• _Problem description_: Reproduce the records below exactly, leaving out any pictures.

- - - - -

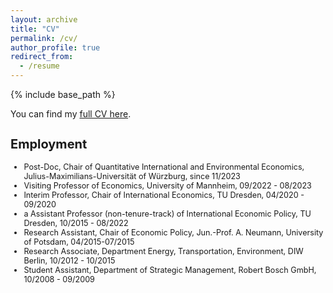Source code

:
 ```yaml
---
layout: archive
title: "CV"
permalink: /cv/
author_profile: true
redirect_from:
  - /resume
---
```


{% include base_path %}

You can find my [full CV here](https://phmrichter.github.io/files/CV_PhilippMRichter_May2024.pdf).



<h2 style="font-size: 20px;">Employment</h2>


<ul  style="font-size: 0.9em;">
  <li>
   Post-Doc, Chair of Quantitative International and Environmental Economics, Julius-Maximilians-Universität of Würzburg, since 11/2023
  </li>
  <li>
   Visiting Professor of Economics, University of Mannheim, 09/2022 - 08/2023
  </li>
  <li>
   Interim Professor, Chair of International Economics, TU Dresden, 04/2020 - 09/2020
  </li>
  <li>a
   Assistant Professor (non-tenure-track) of International Economic Policy, TU Dresden, 10/2015 - 08/2022
  </li>  
  <li>
   Research Assistant, Chair of Economic Policy, Jun.-Prof. A. Neumann, University of Potsdam, 04/2015-07/2015
  </li>
  <li>
   Research Associate, Department Energy, Transportation, Environment, DIW Berlin, 10/2012 - 10/2015
  </li>
    <li>
  Student Assistant, Department of Strategic Management, Robert Bosch GmbH, 10/2008 - 09/2009
  </li>
</ul>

- - - - -

• _The completed task_:
Source code

:
 ```yaml
---
layout: archive
title: "CV"
permalink: /cv/
author_profile: true
redirect_from:
  - /resume
---
```


{% include base_path %}

You can find my [full CV here](https://phmrichter.github.io/files/CV_PhilippMRichter_May2024.pdf).



<h2 style="font-size: 20px;">Employment</h2>


<ul  style="font-size: 0.9em;">
  <li>
   Post-Doc, Chair of Quantitative International and Environmental Economics, Julius-Maximilians-Universität of Würzburg, since 11/2023
  </li>
  <li>
   Visiting Professor of Economics, University of Mannheim, 09/2022 - 08/2023
  </li>
  <li>
   Interim Professor, Chair of International Economics, TU Dresden, 04/2020 - 09/2020
  </li>
  <li>a
   Assistant Professor (non-tenure-track) of International Economic Policy, TU Dresden, 10/2015 - 08/2022
  </li>  
  <li>
   Research Assistant, Chair of Economic Policy, Jun.-Prof. A. Neumann, University of Potsdam, 04/2015-07/2015
  </li>
  <li>
   Research Associate, Department Energy, Transportation, Environment, DIW Berlin, 10/2012 - 10/2015
  </li>
    <li>
  Student Assistant, Department of Strategic Management, Robert Bosch GmbH, 10/2008 - 09/2009
  </li>
</ul>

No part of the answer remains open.